Trace all the real-time things
Your Flink application developers must build observability tooling into their programs. Their real-time processing programs will need to output application traces of event and state, metrics, and logs to storage, in a correlated timeline and with a format that can be analyzed (e.g., OpenTelemetry). I see many organizations capture only system monitoring metrics, but you must go beyond that. Full observability makes it clear what specific code, data sources, or infrastructure were related to an issue. This allows the system owner to not only initiate an investigation but also assign the resolution to the most informed team member, along with relevant data to help them troubleshoot the problem. When downtime or data quality is involved, the efficiency of that process may save the loss of money and reputation.
Bespoke observability platforms often rely on developers to add logging and trace output logic to their code. It’s easy to do, but the completeness and consistency of the recorded data may vary from developer to developer. You’ll want to put standards in place and enforce adherence to them to ensure you capture real-time performance in an actionable way.
Secure your recording data
If your real-time data contains sensitive information, you should consider masking PII data in the recordings to adhere to data privacy policies and regulations. Role-based access control to recording data is also an appropriate safeguard.
Decide recording retention policies
Real-time stream processing pipelines can process thousands of data items per second. That’s a lot of data to store! You should devise a data retention policy in order to help keep infrastructure costs under control. Keep the most recent several days of recording data accessible in warm storage—however long you think it would take to realize a real-time business process was misbehaving. As data ages, you can move it to cold storage to save money.
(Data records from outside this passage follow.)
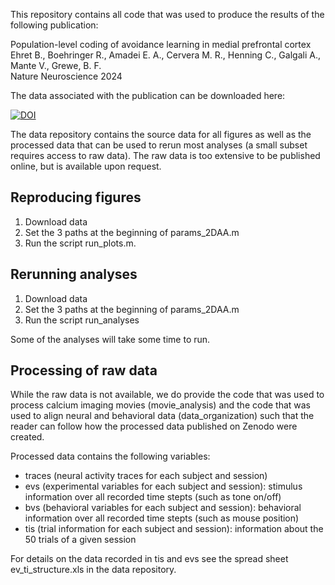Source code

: This repository contains all code that was used to produce the results of the following publication:

Population-level coding of avoidance learning in medial prefrontal cortex  
Ehret B., Boehringer R., Amadei E. A., Cervera M. R., Henning C., Galgali A., Mante V., Grewe, B. F.  
Nature Neuroscience 2024

The data associated with the publication can be downloaded here:

[![DOI](https://zenodo.org/badge/DOI/10.5281/zenodo.11282437.svg)](https://doi.org/10.5281/zenodo.11282437)

The data repository contains the source data for all figures as well as the processed data that can be used to rerun most analyses (a small subset requires access to raw data).
The raw data is too extensive to be published online, but is available upon request.

## Reproducing figures

1. Download data
2. Set the 3 paths at the beginning of params_2DAA.m 
3. Run the script run_plots.m.

## Rerunning analyses

1. Download data
2. Set the 3 paths at the beginning of params_2DAA.m 
3. Run the script run_analyses

Some of the analyses will take some time to run. 

## Processing of raw data

While the raw data is not available, we do provide the code that was used to process calcium imaging movies (movie_analysis) and the code that was used to align neural and behavioral data (data_organization) such that the reader can follow how the processed data published on Zenodo were created. 

Processed data contains the following variables:
- traces (neural activity traces for each subject and session)
- evs (experimental variables for each subject and session): stimulus information over all recorded time stepts (such as tone on/off)
- bvs (behavioral variables for each subject and session): behavioral information over all recorded time stepts (such as mouse position)
- tis (trial information for each subject and session): information about the 50 trials of a given session

For details on the data recorded in tis and evs see the spread sheet ev_ti_structure.xls in the data repository.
Prioritizing a phased approach
If you’re phasing in observability on a pipeline-by-pipeline basis, you should prioritize pipelines that support regulated processes highest because you’ll benefit from greater auditability. Behind those, prioritize pipelines with the greatest impact on profitability, then customer experience; in other words, pipelines where downtime would cost you the most in lost revenue or customer goodwill.
Concluding thoughts
Whether you’re just beginning your real-time business initiatives or are well into it, having insights into the behavior and context of your real-time stream processing programs is critically important. It will help you ensure that your real-time processes are fully auditable and achieve their expected benefits, and minimize downtime and security risks. You can build your own real-time business flight recorder or choose a commercial solution depending on your need and the availability of resources to build, maintain, and support internally vs. buy. Launch your real-time business and keep it airborne with Flink observability!